Wie? Nein? Du, verehrte Leserin, bist Elitesse aus dem Wohnheim im Schatten des Stadtpalastes, und Dein Frühstück war nur ein Schluck aus der Mehrweg-Diätcola-Flasche und eine Vitamintablette? Deine letzten warmen Mahlzeiten kamen ursprünglich aus der Tiefkühltruhe? Und bei Suppe denkst Du sofort an Mikrowelle? Die Messer, die Dir Mama mitgab, brauchst Du nur zu ein wenig Selbstverstümmelung, wenn die Prüfung nicht gut lief und die sexy Schnitte im VZ jetzt nicht mehr solo ist? Komisch.

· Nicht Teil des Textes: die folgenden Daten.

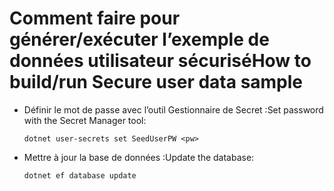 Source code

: # <a name="how-to-buildrun-secure-user-data-sample"></a><span data-ttu-id="dcdd9-101">Comment faire pour générer/exécuter l’exemple de données utilisateur sécurisé</span><span class="sxs-lookup"><span data-stu-id="dcdd9-101">How to build/run Secure user data sample</span></span>

* <span data-ttu-id="dcdd9-102">Définir le mot de passe avec l’outil Gestionnaire de Secret :</span><span class="sxs-lookup"><span data-stu-id="dcdd9-102">Set password with the Secret Manager tool:</span></span>

  `dotnet user-secrets set SeedUserPW <pw>`

* <span data-ttu-id="dcdd9-103">Mettre à jour la base de données :</span><span class="sxs-lookup"><span data-stu-id="dcdd9-103">Update the database:</span></span>

    `dotnet ef database update`
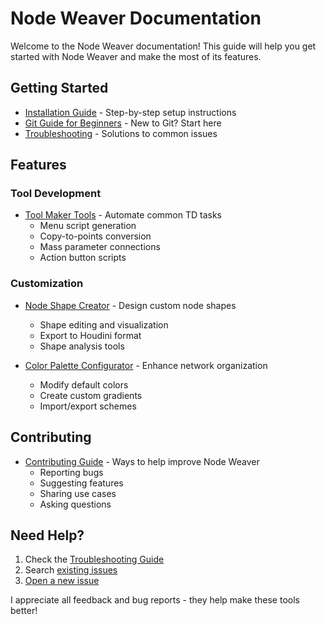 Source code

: # Node Weaver Documentation

Welcome to the Node Weaver documentation! This guide will help you get started with Node Weaver and make the most of its features.

## Getting Started

- [Installation Guide](installation.md) - Step-by-step setup instructions
- [Git Guide for Beginners](git-guide.md) - New to Git? Start here
- [Troubleshooting](troubleshooting.md) - Solutions to common issues

## Features

### Tool Development
- [Tool Maker Tools](features/tool-maker-tools.md) - Automate common TD tasks
  - Menu script generation
  - Copy-to-points conversion
  - Mass parameter connections
  - Action button scripts

### Customization
- [Node Shape Creator](features/node-shape.md) - Design custom node shapes
  - Shape editing and visualization
  - Export to Houdini format
  - Shape analysis tools

- [Color Palette Configurator](features/color-palette.md) - Enhance network organization
  - Modify default colors
  - Create custom gradients
  - Import/export schemes

## Contributing

- [Contributing Guide](contributing.md) - Ways to help improve Node Weaver
  - Reporting bugs
  - Suggesting features
  - Sharing use cases
  - Asking questions

## Need Help?

1. Check the [Troubleshooting Guide](troubleshooting.md)
2. Search [existing issues](https://github.com/EJaworenko/Node-Weaver/issues)
3. [Open a new issue](https://github.com/EJaworenko/Node-Weaver/issues/new)

I appreciate all feedback and bug reports - they help make these tools better! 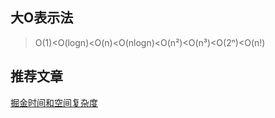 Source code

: <!--
 * @Description: 
 * @version: 
 * @Author: 朱宇
 * @Date: 2019-08-15 15:41:45
 * @LastEditTime: 2019-08-15 15:43:12
 -->
## 大O表示法
>O(1)<O(logn)<O(n)<O(nlogn)<O(n²)<O(n³)<O(2ⁿ)<O(n!)
## 推荐文章
[掘金时间和空间复杂度](https://zhuanlan.zhihu.com/p/32135157)
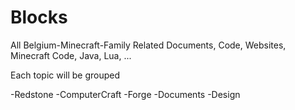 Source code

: # Blocks
All Belgium-Minecraft-Family Related Documents, Code, Websites, Minecraft Code, Java, Lua, ...

Each topic will be grouped

-Redstone
-ComputerCraft
-Forge
-Documents
-Design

Wo Du doch jeden Nachmittag vor den diversen Kochsendungen abhängst, wo gezeigt wird, wie einfach das doch ist, mit dem ungenutzten Herd und den verstaubten Töpfen (ausser dem, in dem Du Fertigravioli kochst und anschliessend auch gleich löffelst).

Und trotzdem glaubt man in den Medien an den Erfolg solcher Formate. Die Kühltheke im Supermarkt ist immer noch drei mal so lang wie das Gemüseregal, und die Pizza für 69 Cent ist auch nicht aus dem Sortiment geflogen. Billigshrimps aus dem Plastikbecher gab es schon etwas länger, und dass Nudeln jetzt nicht dehydriert vakuumverpackt werden, ist auch nicht wirklich ein Hinweis auf veränderte Konsumgewohnheiten. Auch wenn sich die Werbestrategen erhoffen, durch solche Formate mehr Geld von der Nahrungsmittelindustrie zu bekommen, die auf alten Schrott jetzt neue "frisch&teuer"-Marketingstrategien klebt, um es tauglich für den angeblichen durch solche Formate hervorgerufenen Gesundheitsboom zu machen.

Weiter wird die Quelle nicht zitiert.